(Document images with source code)
—————

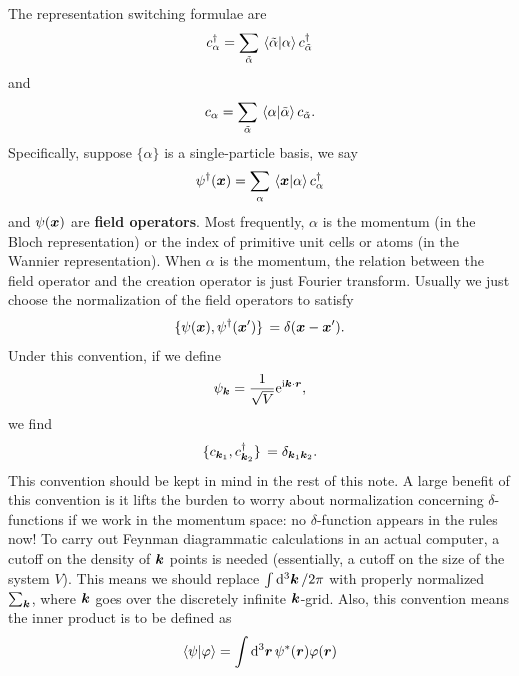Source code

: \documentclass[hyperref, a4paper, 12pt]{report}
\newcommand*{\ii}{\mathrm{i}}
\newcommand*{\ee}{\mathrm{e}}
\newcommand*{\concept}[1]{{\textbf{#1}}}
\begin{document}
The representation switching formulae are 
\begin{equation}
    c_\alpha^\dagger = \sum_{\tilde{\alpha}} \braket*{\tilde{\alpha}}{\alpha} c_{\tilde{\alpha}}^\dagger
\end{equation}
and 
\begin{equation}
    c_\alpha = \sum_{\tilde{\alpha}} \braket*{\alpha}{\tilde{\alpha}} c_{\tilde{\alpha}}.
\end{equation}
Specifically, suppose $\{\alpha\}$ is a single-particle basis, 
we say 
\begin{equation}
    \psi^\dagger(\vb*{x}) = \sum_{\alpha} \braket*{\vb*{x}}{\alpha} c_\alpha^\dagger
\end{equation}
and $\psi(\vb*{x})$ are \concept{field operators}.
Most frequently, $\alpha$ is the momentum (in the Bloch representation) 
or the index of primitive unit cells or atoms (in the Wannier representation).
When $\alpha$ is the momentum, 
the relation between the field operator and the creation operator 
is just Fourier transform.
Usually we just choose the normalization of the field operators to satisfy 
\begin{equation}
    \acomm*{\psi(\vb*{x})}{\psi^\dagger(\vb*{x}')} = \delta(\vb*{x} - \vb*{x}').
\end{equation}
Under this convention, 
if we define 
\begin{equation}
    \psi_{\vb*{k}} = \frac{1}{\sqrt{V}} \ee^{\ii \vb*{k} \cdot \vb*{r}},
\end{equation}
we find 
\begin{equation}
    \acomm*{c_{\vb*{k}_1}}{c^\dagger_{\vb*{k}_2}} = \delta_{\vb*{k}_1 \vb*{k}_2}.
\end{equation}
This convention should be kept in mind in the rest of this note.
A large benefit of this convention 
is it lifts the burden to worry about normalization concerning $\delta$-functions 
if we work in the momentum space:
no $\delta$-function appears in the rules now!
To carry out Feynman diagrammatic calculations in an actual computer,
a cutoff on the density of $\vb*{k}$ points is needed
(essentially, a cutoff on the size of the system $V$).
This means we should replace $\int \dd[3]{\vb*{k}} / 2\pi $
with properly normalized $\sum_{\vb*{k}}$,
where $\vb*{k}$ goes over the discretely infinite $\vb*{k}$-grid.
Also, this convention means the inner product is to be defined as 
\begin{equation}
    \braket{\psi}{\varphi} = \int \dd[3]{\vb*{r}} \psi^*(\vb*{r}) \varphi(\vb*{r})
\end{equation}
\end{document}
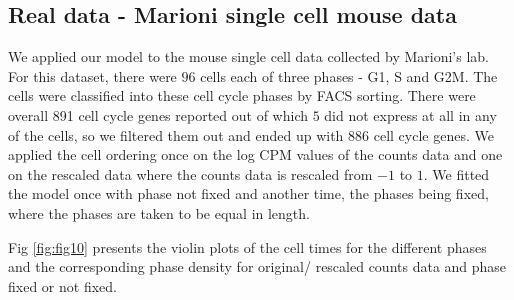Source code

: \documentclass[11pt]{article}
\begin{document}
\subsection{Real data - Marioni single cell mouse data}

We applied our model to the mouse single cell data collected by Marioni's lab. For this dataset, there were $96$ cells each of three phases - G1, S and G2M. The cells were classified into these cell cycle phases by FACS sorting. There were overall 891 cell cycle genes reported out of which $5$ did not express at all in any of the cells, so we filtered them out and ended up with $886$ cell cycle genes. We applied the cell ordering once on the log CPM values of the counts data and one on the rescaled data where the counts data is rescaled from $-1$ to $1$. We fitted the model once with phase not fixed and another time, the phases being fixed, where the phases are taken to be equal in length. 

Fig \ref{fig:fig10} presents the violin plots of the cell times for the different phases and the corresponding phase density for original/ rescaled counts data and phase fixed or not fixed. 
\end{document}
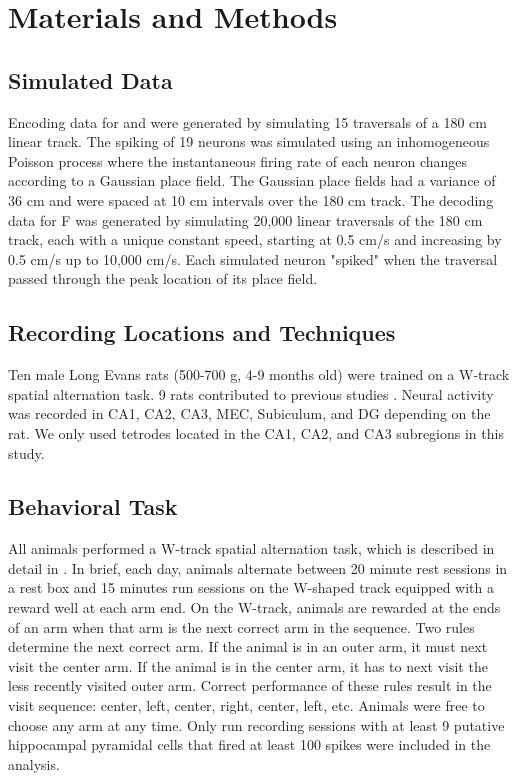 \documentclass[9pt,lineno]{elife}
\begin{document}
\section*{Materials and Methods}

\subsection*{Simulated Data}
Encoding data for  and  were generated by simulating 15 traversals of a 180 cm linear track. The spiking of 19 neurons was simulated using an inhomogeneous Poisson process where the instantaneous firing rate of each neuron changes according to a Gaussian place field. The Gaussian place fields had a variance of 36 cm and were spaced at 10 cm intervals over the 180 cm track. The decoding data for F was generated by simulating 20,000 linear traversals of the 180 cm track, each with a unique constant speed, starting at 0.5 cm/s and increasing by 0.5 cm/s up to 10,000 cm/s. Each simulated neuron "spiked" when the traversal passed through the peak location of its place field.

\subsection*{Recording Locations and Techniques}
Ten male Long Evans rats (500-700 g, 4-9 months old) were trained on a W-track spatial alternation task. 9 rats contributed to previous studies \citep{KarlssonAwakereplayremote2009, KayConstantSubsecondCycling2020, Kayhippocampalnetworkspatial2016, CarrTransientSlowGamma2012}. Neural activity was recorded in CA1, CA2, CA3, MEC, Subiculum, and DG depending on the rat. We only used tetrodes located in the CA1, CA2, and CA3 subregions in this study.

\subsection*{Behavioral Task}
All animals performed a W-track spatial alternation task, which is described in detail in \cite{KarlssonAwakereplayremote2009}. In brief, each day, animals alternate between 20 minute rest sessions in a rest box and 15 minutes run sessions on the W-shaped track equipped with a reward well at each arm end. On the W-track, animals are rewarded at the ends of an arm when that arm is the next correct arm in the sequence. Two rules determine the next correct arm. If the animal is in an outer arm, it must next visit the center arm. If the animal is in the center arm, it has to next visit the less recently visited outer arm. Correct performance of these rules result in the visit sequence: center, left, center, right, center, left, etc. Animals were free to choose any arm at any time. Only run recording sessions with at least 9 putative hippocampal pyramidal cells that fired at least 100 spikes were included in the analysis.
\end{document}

—————

__To do__. An exact copy of every entry, minus the pictures, is what you should return.

__Problem solution__.
Source code

: \documentclass[hyperref, a4paper, 12pt]{report}
\newcommand*{\ii}{\mathrm{i}}
\newcommand*{\ee}{\mathrm{e}}
\newcommand*{\concept}[1]{{\textbf{#1}}}
\begin{document}
The representation switching formulae are 
\begin{equation}
    c_\alpha^\dagger = \sum_{\tilde{\alpha}} \braket*{\tilde{\alpha}}{\alpha} c_{\tilde{\alpha}}^\dagger
\end{equation}
and 
\begin{equation}
    c_\alpha = \sum_{\tilde{\alpha}} \braket*{\alpha}{\tilde{\alpha}} c_{\tilde{\alpha}}.
\end{equation}
Specifically, suppose $\{\alpha\}$ is a single-particle basis, 
we say 
\begin{equation}
    \psi^\dagger(\vb*{x}) = \sum_{\alpha} \braket*{\vb*{x}}{\alpha} c_\alpha^\dagger
\end{equation}
and $\psi(\vb*{x})$ are \concept{field operators}.
Most frequently, $\alpha$ is the momentum (in the Bloch representation) 
or the index of primitive unit cells or atoms (in the Wannier representation).
When $\alpha$ is the momentum, 
the relation between the field operator and the creation operator 
is just Fourier transform.
Usually we just choose the normalization of the field operators to satisfy 
\begin{equation}
    \acomm*{\psi(\vb*{x})}{\psi^\dagger(\vb*{x}')} = \delta(\vb*{x} - \vb*{x}').
\end{equation}
Under this convention, 
if we define 
\begin{equation}
    \psi_{\vb*{k}} = \frac{1}{\sqrt{V}} \ee^{\ii \vb*{k} \cdot \vb*{r}},
\end{equation}
we find 
\begin{equation}
    \acomm*{c_{\vb*{k}_1}}{c^\dagger_{\vb*{k}_2}} = \delta_{\vb*{k}_1 \vb*{k}_2}.
\end{equation}
This convention should be kept in mind in the rest of this note.
A large benefit of this convention 
is it lifts the burden to worry about normalization concerning $\delta$-functions 
if we work in the momentum space:
no $\delta$-function appears in the rules now!
To carry out Feynman diagrammatic calculations in an actual computer,
a cutoff on the density of $\vb*{k}$ points is needed
(essentially, a cutoff on the size of the system $V$).
This means we should replace $\int \dd[3]{\vb*{k}} / 2\pi $
with properly normalized $\sum_{\vb*{k}}$,
where $\vb*{k}$ goes over the discretely infinite $\vb*{k}$-grid.
Also, this convention means the inner product is to be defined as 
\begin{equation}
    \braket{\psi}{\varphi} = \int \dd[3]{\vb*{r}} \psi^*(\vb*{r}) \varphi(\vb*{r})
\end{equation}
\end{document}
Source code

: \documentclass[11pt]{article}
\begin{document}
\subsection{Real data - Marioni single cell mouse data}

We applied our model to the mouse single cell data collected by Marioni's lab. For this dataset, there were $96$ cells each of three phases - G1, S and G2M. The cells were classified into these cell cycle phases by FACS sorting. There were overall 891 cell cycle genes reported out of which $5$ did not express at all in any of the cells, so we filtered them out and ended up with $886$ cell cycle genes. We applied the cell ordering once on the log CPM values of the counts data and one on the rescaled data where the counts data is rescaled from $-1$ to $1$. We fitted the model once with phase not fixed and another time, the phases being fixed, where the phases are taken to be equal in length. 

Fig \ref{fig:fig10} presents the violin plots of the cell times for the different phases and the corresponding phase density for original/ rescaled counts data and phase fixed or not fixed. 
\end{document}
 \documentclass[9pt,lineno]{elife}
\begin{document}
\section*{Materials and Methods}

\subsection*{Simulated Data}
Encoding data for  and  were generated by simulating 15 traversals of a 180 cm linear track. The spiking of 19 neurons was simulated using an inhomogeneous Poisson process where the instantaneous firing rate of each neuron changes according to a Gaussian place field. The Gaussian place fields had a variance of 36 cm and were spaced at 10 cm intervals over the 180 cm track. The decoding data for F was generated by simulating 20,000 linear traversals of the 180 cm track, each with a unique constant speed, starting at 0.5 cm/s and increasing by 0.5 cm/s up to 10,000 cm/s. Each simulated neuron "spiked" when the traversal passed through the peak location of its place field.

\subsection*{Recording Locations and Techniques}
Ten male Long Evans rats (500-700 g, 4-9 months old) were trained on a W-track spatial alternation task. 9 rats contributed to previous studies \citep{KarlssonAwakereplayremote2009, KayConstantSubsecondCycling2020, Kayhippocampalnetworkspatial2016, CarrTransientSlowGamma2012}. Neural activity was recorded in CA1, CA2, CA3, MEC, Subiculum, and DG depending on the rat. We only used tetrodes located in the CA1, CA2, and CA3 subregions in this study.

\subsection*{Behavioral Task}
All animals performed a W-track spatial alternation task, which is described in detail in \cite{KarlssonAwakereplayremote2009}. In brief, each day, animals alternate between 20 minute rest sessions in a rest box and 15 minutes run sessions on the W-shaped track equipped with a reward well at each arm end. On the W-track, animals are rewarded at the ends of an arm when that arm is the next correct arm in the sequence. Two rules determine the next correct arm. If the animal is in an outer arm, it must next visit the center arm. If the animal is in the center arm, it has to next visit the less recently visited outer arm. Correct performance of these rules result in the visit sequence: center, left, center, right, center, left, etc. Animals were free to choose any arm at any time. Only run recording sessions with at least 9 putative hippocampal pyramidal cells that fired at least 100 spikes were included in the analysis.
\end{document}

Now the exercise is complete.